Taking Kaspersky off the GSA’s procurement list might be the first concrete action after years of speculation over its links with Russia’s security services, but Kaspersky products purchased outside the GSA contract process can still be used by agencies. This raises the question the House is now trying to answer: just how much official data has this company had access to? Even more importantly, what are the potential dangers of handing government contracts (and sensitive or confidential data) to foreign companies, especially those known to be hostile to U.S. interests?

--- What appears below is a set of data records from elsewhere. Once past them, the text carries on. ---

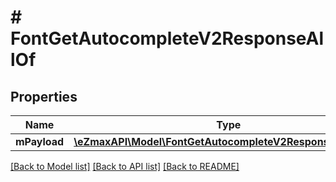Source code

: # # FontGetAutocompleteV2ResponseAllOf

## Properties

Name | Type | Description | Notes
------------ | ------------- | ------------- | -------------
**mPayload** | [**\eZmaxAPI\Model\FontGetAutocompleteV2ResponseMPayload**](FontGetAutocompleteV2ResponseMPayload.md) |  |

[[Back to Model list]](../../README.md#models) [[Back to API list]](../../README.md#endpoints) [[Back to README]](../../README.md)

Then again, that second question assumes the government even knows who it’s handing data over to. Chinese tech firms like Huawei and ZTE may be banned from bidding for U.S. government contracts over spying concerns, but some of America’s most important secrets and mission-critical data still manage to end up in China with hardly a second thought. In one of the most spectacular own goals of the Obama era, the Office of Personnel Management (OPM) hired overseas contractors and gave them root access to the personnel records of 14 million federal employees and applicants -- including undercover American intelligence personnel based in China.
Where were those contractors based? Argentina, for one, but also inside the People’s Republic of China. At the time, Congressman Jason Chaffetz of the House Oversight Committee compared OPM’s move to “leaving all your doors and windows unlocked and hoping nobody would walk in and take the information." As it turns out, Beijing is perfectly capable of walking through open doors. By attacking OPM, Chinese hackers managed to steal millions of those records.

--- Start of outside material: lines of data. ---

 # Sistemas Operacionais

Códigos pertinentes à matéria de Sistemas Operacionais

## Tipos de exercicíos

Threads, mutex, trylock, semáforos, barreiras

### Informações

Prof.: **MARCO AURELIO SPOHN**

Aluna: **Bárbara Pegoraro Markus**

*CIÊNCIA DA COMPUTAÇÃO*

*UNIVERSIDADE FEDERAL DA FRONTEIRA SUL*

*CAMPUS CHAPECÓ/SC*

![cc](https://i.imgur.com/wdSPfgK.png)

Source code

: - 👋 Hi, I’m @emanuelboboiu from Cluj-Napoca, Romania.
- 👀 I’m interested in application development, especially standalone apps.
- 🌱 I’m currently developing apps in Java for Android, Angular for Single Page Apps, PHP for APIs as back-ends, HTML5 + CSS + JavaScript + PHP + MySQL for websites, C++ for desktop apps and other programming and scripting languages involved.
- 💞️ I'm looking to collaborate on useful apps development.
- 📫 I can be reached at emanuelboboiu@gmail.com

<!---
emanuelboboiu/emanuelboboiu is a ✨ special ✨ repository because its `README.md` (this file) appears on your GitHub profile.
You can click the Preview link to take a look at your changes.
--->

Unfortunately, the spy agencies themselves also hand over mission-critical tasks to potentially unreliable foreign companies. Systran International, the formerly French-owned firm that was acquired by South Korea's CSLi in 2014, provides translation services to the National Security Agency (NSA), as well as to carmakers such as Ford. The company’s machine translation technology is used by the NSA to track online conversations in foreign languages for evidence of terror-related activity in real time. In Paris, though, where Systran is still based, the company’s recent struggles and layoffs have officials wondering whether they can trust the company’s ability to keep the classified data from France’s spy agencies (who also use its services) secure.

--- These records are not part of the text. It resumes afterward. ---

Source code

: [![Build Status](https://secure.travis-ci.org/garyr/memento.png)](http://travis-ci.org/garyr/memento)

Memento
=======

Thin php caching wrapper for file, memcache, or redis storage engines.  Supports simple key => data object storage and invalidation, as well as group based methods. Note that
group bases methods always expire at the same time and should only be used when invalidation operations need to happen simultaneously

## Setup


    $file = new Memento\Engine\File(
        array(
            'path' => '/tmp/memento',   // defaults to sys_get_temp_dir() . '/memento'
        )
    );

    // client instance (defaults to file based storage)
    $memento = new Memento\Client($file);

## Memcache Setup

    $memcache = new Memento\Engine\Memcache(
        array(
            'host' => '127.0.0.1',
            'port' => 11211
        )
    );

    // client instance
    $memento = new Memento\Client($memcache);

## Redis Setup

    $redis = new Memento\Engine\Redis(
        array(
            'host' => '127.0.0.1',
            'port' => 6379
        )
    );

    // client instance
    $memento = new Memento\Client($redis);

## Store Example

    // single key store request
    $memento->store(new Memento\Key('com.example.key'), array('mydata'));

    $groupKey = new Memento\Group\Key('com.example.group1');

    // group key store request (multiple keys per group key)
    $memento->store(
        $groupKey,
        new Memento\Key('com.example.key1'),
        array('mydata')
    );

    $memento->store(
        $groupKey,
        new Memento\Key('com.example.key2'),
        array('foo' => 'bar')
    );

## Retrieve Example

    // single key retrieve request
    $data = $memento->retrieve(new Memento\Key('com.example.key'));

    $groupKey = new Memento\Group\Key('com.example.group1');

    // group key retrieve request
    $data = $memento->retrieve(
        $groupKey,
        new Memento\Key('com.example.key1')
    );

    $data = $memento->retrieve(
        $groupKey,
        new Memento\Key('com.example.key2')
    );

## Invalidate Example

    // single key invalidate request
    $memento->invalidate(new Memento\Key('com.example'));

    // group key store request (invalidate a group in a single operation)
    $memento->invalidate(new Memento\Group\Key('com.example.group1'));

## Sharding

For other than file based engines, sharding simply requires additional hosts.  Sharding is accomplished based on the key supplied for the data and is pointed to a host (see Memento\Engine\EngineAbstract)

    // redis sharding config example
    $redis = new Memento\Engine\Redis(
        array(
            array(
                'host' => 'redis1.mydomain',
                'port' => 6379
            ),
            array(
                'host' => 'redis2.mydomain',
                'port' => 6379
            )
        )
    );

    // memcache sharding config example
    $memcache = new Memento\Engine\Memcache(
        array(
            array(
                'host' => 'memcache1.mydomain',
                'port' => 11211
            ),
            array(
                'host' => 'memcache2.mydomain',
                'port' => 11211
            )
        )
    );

One of the most prominent overseas companies providing IT services to U.S. government agencies is Japan’s NTT Data Corp, which works with the military, the Department of Homeland Security (DHS) and the Drug Enforcement Agency (DEA). In all, NTT Data serves more than 50 federal agencies, raking in billions every year in spite of President Trump’s “America First” jobs agenda. NTT has managed to snap up so much of the federal contracting market in part by buying U.S. competitors, like Dell, to make themselves seem “almost as American as American companies.”
Apart from depriving U.S. companies of contracts, it’s abundantly clear that farming out our country’s most sensitive IT infrastructure to foreign firms poses very real national security issues. Then again, such threats don’t just come from outside the homeland. Bradley (now Chelsea) Manning, Ed Snowden, and Reality Winner have forced us to learn the hard way that too many people have access to classified data and too many untrustworthy individuals are somehow receiving clearances. Around five million people in the U.S. currently have security clearances that allow them access to sensitive and confidential material, with many of them working on behalf of outside contractors (American or otherwise).
Embarrassing leaks or the loss of federal employees’ personal data are bad, but they’re not the worst thing that can happen if the government continues to bungle its approach to protecting the nation’s data. The Russians have repeatedly tested new cyberweapons by temporarily bringing down parts of Ukraine’s electric grid. Those attacks have put Congress on edge, but it turns out that the U.S. isn’t all that much better prepared for a similar attack on our own grid or other infrastructure networks. In the event of a major operation conducted by the Russians, Chinese, or even a lesser adversary like the North Koreans or non-state cybercriminals, the disorganized hodgepodge of companies and contractors responsible for keeping us connected could finally be exposed as our Achilles heel.